With this in mind, I used the fact that I write about audio equipment to worm my way into the training camp of an NFL team (whose identity I will keep a secret so as not to blow my cover). This gave me access to press conferences, practices and scrimmages, all from the front row or the sidelines.
Seeing football from the stands or on TV skews your understanding of the physical stature and abilities of the players, but seeing the beef from a few feet away brings it all into focus. The running backs, receivers and defensive backs move in a way that we mere mortals can recognize as human but requiring a distinctly different kind of coordination than we possess. The linebackers have seemingly maximized the ratio of speed and strength. They are built to move in relatively short, intense bursts of velocity and power, and I pity anything that gets in their way.

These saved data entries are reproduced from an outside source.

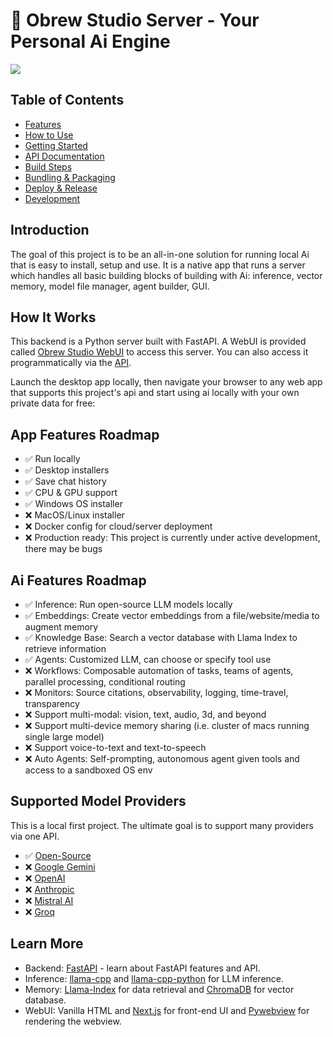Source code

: # 🍺 Obrew Studio Server - Your Personal Ai Engine

<img src="assets/images/doc-poster.png" align="center" />

## Table of Contents

- [Features](#app-features-roadmap)
- [How to Use](assets/how-to-use.md)
- [Getting Started](assets/getting-started.md)
- [API Documentation](assets/api-docs.md)
- [Build Steps](assets/build-steps.md)
- [Bundling & Packaging](assets/bundling-packaging.md)
- [Deploy & Release](assets/deploy-release.md)
- [Development](assets/development.md)

## Introduction

The goal of this project is to be an all-in-one solution for running local Ai that is easy to install, setup and use. It is a native app that runs a server which handles all basic building blocks of building with Ai: inference, vector memory, model file manager, agent builder, GUI.

## How It Works

This backend is a Python server built with FastAPI. A WebUI is provided called [Obrew Studio WebUI](https://studio.openbrewai.com/) to access this server. You can also access it programmatically via the [API](assets/api-docs.md).

Launch the desktop app locally, then navigate your browser to any web app that supports this project's api and start using ai locally with your own private data for free:

## App Features Roadmap

- ✅ Run locally
- ✅ Desktop installers
- ✅ Save chat history
- ✅ CPU & GPU support
- ✅ Windows OS installer
- ❌ MacOS/Linux installer
- ❌ Docker config for cloud/server deployment
- ❌ Production ready: This project is currently under active development, there may be bugs

## Ai Features Roadmap

- ✅ Inference: Run open-source LLM models locally
- ✅ Embeddings: Create vector embeddings from a file/website/media to augment memory
- ✅ Knowledge Base: Search a vector database with Llama Index to retrieve information
- ✅ Agents: Customized LLM, can choose or specify tool use
- ❌ Workflows: Composable automation of tasks, teams of agents, parallel processing, conditional routing
- ❌ Monitors: Source citations, observability, logging, time-travel, transparency
- ❌ Support multi-modal: vision, text, audio, 3d, and beyond
- ❌ Support multi-device memory sharing (i.e. cluster of macs running single large model)
- ❌ Support voice-to-text and text-to-speech
- ❌ Auto Agents: Self-prompting, autonomous agent given tools and access to a sandboxed OS env

## Supported Model Providers

This is a local first project. The ultimate goal is to support many providers via one API.

- ✅ [Open-Source](https://huggingface.co)
- ❌ [Google Gemini](https://gemini.google.com)
- ❌ [OpenAI](https://openai.com/chatgpt)
- ❌ [Anthropic](https://www.anthropic.com)
- ❌ [Mistral AI](https://mistral.ai)
- ❌ [Groq](https://groq.com)

## Learn More

- Backend: [FastAPI](https://fastapi.tiangolo.com/) - learn about FastAPI features and API.
- Inference: [llama-cpp](https://github.com/ggerganov/llama.cpp) and [llama-cpp-python](https://github.com/abetlen/llama-cpp-python) for LLM inference.
- Memory: [Llama-Index](https://github.com/run-llama/llama_index) for data retrieval and [ChromaDB](https://github.com/chroma-core/chroma) for vector database.
- WebUI: Vanilla HTML and [Next.js](https://nextjs.org/) for front-end UI and [Pywebview](https://github.com/r0x0r/pywebview) for rendering the webview.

I vividly remember seeing a football coming right at me -- it was thrown on a sideline pattern, and I was, not coincidentally, standing on the sideline. I played football in high school, so I have some residual memories of how a tight spiral can cut through the air. This ball was coming my way like a fighter jet. As I reached to catch it, a receiver glided in from out of nowhere to make the grab, both feet a few inches from the sideline. Talk about a wow factor.
As I watched the newspaper and TV crews trudging around the field, I began to think about the ways in which football and high-end audio are alike. Football fans are used to a certain amount of subjectivity -- many root for teams that are perpetual losers, not caring about the team's record and supporting it no matter what anyone writes about it. The same is true of audiophiles -- we have our teams as well. There are the Solid-State Stormtroopers, the Tubeheads, the SET-tlers, and the Analog Addicts (also known as the Digital Doubters). Some audiophiles follow single-driver and horn speakers (e-mail me your catchy names for this squad) for a reason other than that they make realistic-sounding music, even with writers like me railing against them. Fan is short for fanatic -- and how.
But what if the audiophile mentality were magically transferred to all football fans? The very foundations of the game would have to be reassessed. Take the first down. The ten yards that constitute a first down would be the subject of constant debate, with some fans believing that measurements of the distance mean everything and others that they are as overrated as Terrell Owens. Measurements would hold little sway with the true football lover; only the most misguided would believe that a first down is exactly ten yards, especially given the antiquated measurement equipment that's used. The eye is more accurate.
To some, all quarterbacks would be the same, while others would assign titanic proportions to nearly imperceptible differences. Brett Favre is pure tube, while Tom Brady is definitely solid state (as is the entire New England Patriots team). The Chicago Bears are analog (great in their day), and the Indianapolis Colts digital (all promise and no delivery).
Ultimately, all of the bickering about minutiae would wring the fun right out of football, except for those whose true love is bickering about minutiae, not watching the games. The bettors would persist: "Does anybody know the spread for Audio Research vs. Conrad-Johnson? Is it true that Lew Johnson is out with a torn ACL?"
As an audiophile, I'm glad I have football to fall back on. It's civilized.